═══ Data shown
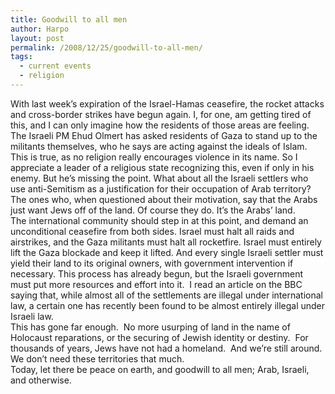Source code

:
 ```yaml
---
title: Goodwill to all men
author: Harpo
layout: post
permalink: /2008/12/25/goodwill-to-all-men/
tags:
  - current events
  - religion
---
```

With last week&#8217;s expiration of the Israel-Hamas ceasefire, the rocket attacks and cross-border strikes have begun again. I, for one, am getting tired of this, and I can only imagine how the residents of those areas are feeling. The Israeli PM Ehud Olmert has asked residents of Gaza to stand up to the militants themselves, who he says are acting against the ideals of Islam. This is true, as no religion really encourages violence in its name. So I appreciate a leader of a religious state recognizing this, even if only in his enemy. But he&#8217;s missing the point. What about all the Israeli settlers who use anti-Semitism as a justification for their occupation of Arab territory? The ones who, when questioned about their motivation, say that the Arabs just want Jews off of the land. Of course they do. It&#8217;s the Arabs&#8217; land.  
The international community should step in at this point, and demand an unconditional ceasefire from both sides. Israel must halt all raids and airstrikes, and the Gaza militants must halt all rocketfire. Israel must entirely lift the Gaza blockade and keep it lifted. And every single Israeli settler must yield their land to its original owners, with government intervention if necessary. This process has already begun, but the Israeli government must put more resources and effort into it.  I read an article on the BBC saying that, while almost all of the settlements are illegal under international law, a certain one has recently been found to be almost entirely illegal under Israeli law.  
This has gone far enough.  No more usurping of land in the name of Holocaust reparations, or the securing of Jewish identity or destiny.  For thousands of years, Jews have not had a homeland.  And we&#8217;re still around.  We don&#8217;t need these territories that much.  
Today, let there be peace on earth, and goodwill to all men; Arab, Israeli, and otherwise.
══════
**What you are asked to do:**
The answer must consist of each line from the data that includes the string "religion".

**Expected answer:**
  - religion
With last week&#8217;s expiration of the Israel-Hamas ceasefire, the rocket attacks and cross-border strikes have begun again. I, for one, am getting tired of this, and I can only imagine how the residents of those areas are feeling. The Israeli PM Ehud Olmert has asked residents of Gaza to stand up to the militants themselves, who he says are acting against the ideals of Islam. This is true, as no religion really encourages violence in its name. So I appreciate a leader of a religious state recognizing this, even if only in his enemy. But he&#8217;s missing the point. What about all the Israeli settlers who use anti-Semitism as a justification for their occupation of Arab territory? The ones who, when questioned about their motivation, say that the Arabs just want Jews off of the land. Of course they do. It&#8217;s the Arabs&#8217; land.  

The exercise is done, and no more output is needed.